▶ _WORK REQUEST_:
Where the records below have a line with "Next", that line is to be copied.
┌────────
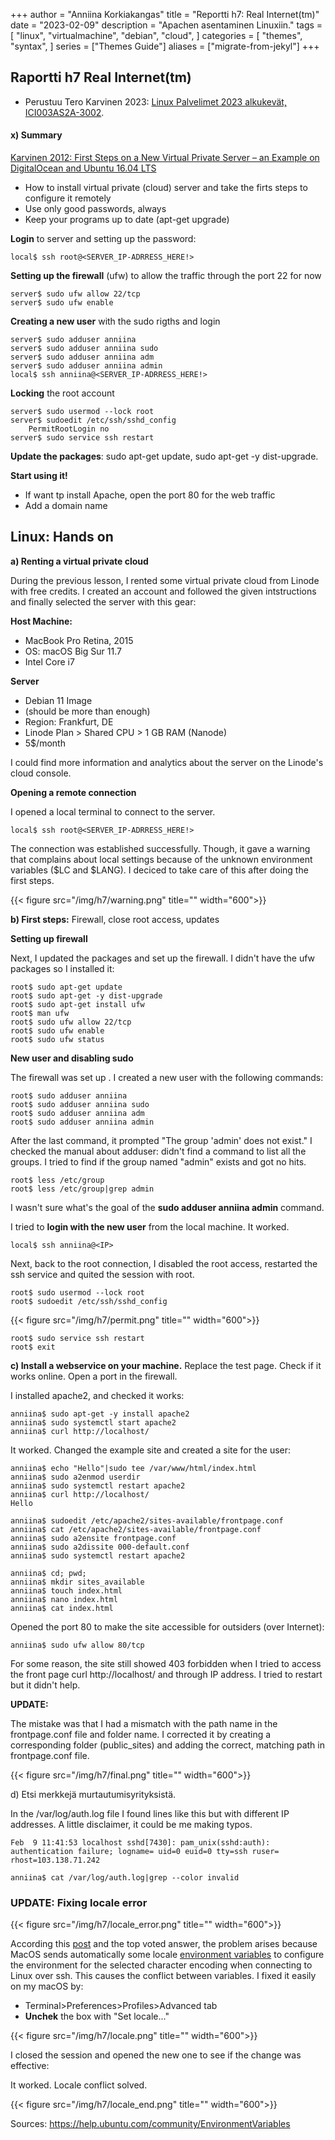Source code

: +++
author = "Anniina Korkiakangas"
title = "Reportti h7: Real Internet(tm)"
date = "2023-02-09"
description = "Apachen asentaminen Linuxiin."
tags = [
    "linux",
    "virtualmachine",
    "debian",
    "cloud",
]
categories = [
    "themes",
    "syntax",
]
series = ["Themes Guide"]
aliases = ["migrate-from-jekyl"]
+++

## **Raportti h7 Real Internet(tm)**
- Perustuu Tero Karvinen 2023: [Linux Palvelimet 2023 alkukevät, ICI003AS2A-3002](https://terokarvinen.com/2023/linux-palvelimet-2023-alkukevat/).

#### **x) Summary** 

[Karvinen 2012: First Steps on a New Virtual Private Server – an Example on DigitalOcean and Ubuntu 16.04 LTS](https://terokarvinen.com/2017/first-steps-on-a-new-virtual-private-server-an-example-on-digitalocean/)

- How to install virtual private (cloud) server and take the firts steps to configure it remotely
- Use only good passwords, always
- Keep your programs up to date (apt-get upgrade)

**Login** to server and setting up the password:

    local$ ssh root@<SERVER_IP-ADRRESS_HERE!> 

**Setting up the firewall** (ufw) to allow the traffic through the port 22 for now

    server$ sudo ufw allow 22/tcp 
    server$ sudo ufw enable

**Creating a new user** with the sudo rigths and login

    server$ sudo adduser anniina
    server$ sudo adduser anniina sudo
    server$ sudo adduser anniina adm
    server$ sudo adduser anniina admin
    local$ ssh anniina@<SERVER_IP-ADRRESS_HERE!>

**Locking** the root account

    server$ sudo usermod --lock root
    server$ sudoedit /etc/ssh/sshd_config
        PermitRootLogin no
    server$ sudo service ssh restart

**Update the packages**: sudo apt-get update, sudo apt-get -y dist-upgrade.

**Start using it!**
- If want tp install Apache, open the port 80 for the web traffic 
- Add a domain name 

## **Linux: Hands on**

**a) Renting a virtual private cloud** 

During the previous lesson, I rented some virtual private cloud from Linode with free credits. I created an account and followed the given intstructions and finally selected the server with this gear:

**Host Machine:**
- MacBook Pro Retina, 2015
- OS: macOS Big Sur 11.7
- Intel Core i7

**Server** 
- Debian 11 Image
-  (should be more than enough)
- Region: Frankfurt, DE
- Linode Plan > Shared CPU > 1 GB RAM (Nanode)
- 5$/month

I could find more information and analytics about the server on the Linode's cloud console. 

**Opening a remote connection**

I opened a local terminal to connect to the server. 

    local$ ssh root@<SERVER_IP-ADRRESS_HERE!>

The connection was established successfully. Though, it gave a warning that complains about local settings because of the unknown environment variables ($LC and $LANG). I deciced to take care of this after doing the first steps. 

{{< figure src="/img/h7/warning.png" title="" width="600">}}

**b) First steps:** Firewall, close root access, updates

**Setting up firewall**

Next, I updated the packages and set up the firewall. I didn't have the ufw packages so I installed it:

    root$ sudo apt-get update
    root$ sudo apt-get -y dist-upgrade
    root$ sudo apt-get install ufw
    root$ man ufw
    root$ sudo ufw allow 22/tcp 
    root$ sudo ufw enable
    root$ sudo ufw status


**New user and disabling sudo**

The firewall was set up . I created a new user with the following commands:

    root$ sudo adduser anniina
    root$ sudo adduser anniina sudo
    root$ sudo adduser anniina adm
    root$ sudo adduser anniina admin

After the last command, it prompted "The group 'admin' does not exist." I checked the manual about adduser: didn't find a command to list all the groups. I tried to find if the group named "admin" exists and got no hits. 

    root$ less /etc/group
    root$ less /etc/group|grep admin

I wasn't sure what's the goal of the **sudo adduser anniina admin** command. 

I tried to **login with the new user** from the local machine. It worked.

    local$ ssh anniina@<IP>

Next, back to the root connection, I disabled the root access, restarted the ssh service and quited the session with root. 

    root$ sudo usermod --lock root
    root$ sudoedit /etc/ssh/sshd_config

{{< figure src="/img/h7/permit.png" title="" width="600">}}

    root$ sudo service ssh restart
    root$ exit

**c) Install a webservice on your machine.** Replace the test page. Check if it works online. Open a port in the firewall. 

I installed apache2, and checked it works:

    anniina$ sudo apt-get -y install apache2
    anniina$ sudo systemctl start apache2
    anniina$ curl http://localhost/

It worked. Changed the example site and created a site for the user: 

    anniina$ echo "Hello"|sudo tee /var/www/html/index.html 
    anniina$ sudo a2enmod userdir
    anniina$ sudo systemctl restart apache2
    anniina$ curl http://localhost/
    Hello
    
    anniina$ sudoedit /etc/apache2/sites-available/frontpage.conf
    anniina$ cat /etc/apache2/sites-available/frontpage.conf 
    anniina$ sudo a2ensite frontpage.conf
    anniina$ sudo a2dissite 000-default.conf
    anniina$ sudo systemctl restart apache2

    anniina$ cd; pwd;
    anniina$ mkdir sites_available
    anniina$ touch index.html
    anniina$ nano index.html
    anniina$ cat index.html

Opened the port 80 to make the site accessible for outsiders (over Internet): 

    anniina$ sudo ufw allow 80/tcp

For some reason, the site still showed 403 forbidden when I tried to access the front page curl http://localhost/ and through IP address. I tried to restart but it didn't help. 

**UPDATE:**

The mistake was that I had a mismatch with the path name in the frontpage.conf file and folder name. I corrected it by creating a corresponding folder (public_sites) and adding the correct, matching path in frontpage.conf file.

{{< figure src="/img/h7/final.png" title="" width="600">}}
    
d) Etsi merkkejä murtautumisyrityksistä.

In the /var/log/auth.log file I found lines like this but with different IP addresses. A little disclaimer, it could be me making typos. 

    Feb  9 11:41:53 localhost sshd[7430]: pam_unix(sshd:auth): authentication failure; logname= uid=0 euid=0 tty=ssh ruser= rhost=103.138.71.242 

    anniina$ cat /var/log/auth.log|grep --color invalid
 

### **UPDATE: Fixing locale error**

{{< figure src="/img/h7/locale_error.png" title="" width="600">}}

According this [post](https://askubuntu.com/questions/599808/cannot-set-lc-ctype-to-default-locale-no-such-file-or-directory) and the top voted answer, the problem arises because MacOS sends automatically some locale [environment variables](https://help.ubuntu.com/community/EnvironmentVariables) to configure the environment for the selected character encoding when connecting to Linux over ssh. This causes the conflict between variables. I fixed it easily on my macOS by: 

- Terminal>Preferences>Profiles>Advanced tab
- **Unchek** the box with "Set locale..."

{{< figure src="/img/h7/locale.png" title="" width="600">}}

I closed the session and opened the new one to see if the change was effective: 

It worked. Locale conflict solved. 

{{< figure src="/img/h7/locale_end.png" title="" width="600">}}


Sources: https://help.ubuntu.com/community/EnvironmentVariables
└────────
▶ _WRITTEN SOLUTION_:
Next, I updated the packages and set up the firewall. I didn't have the ufw packages so I installed it:
Next, back to the root connection, I disabled the root access, restarted the ssh service and quited the session with root. 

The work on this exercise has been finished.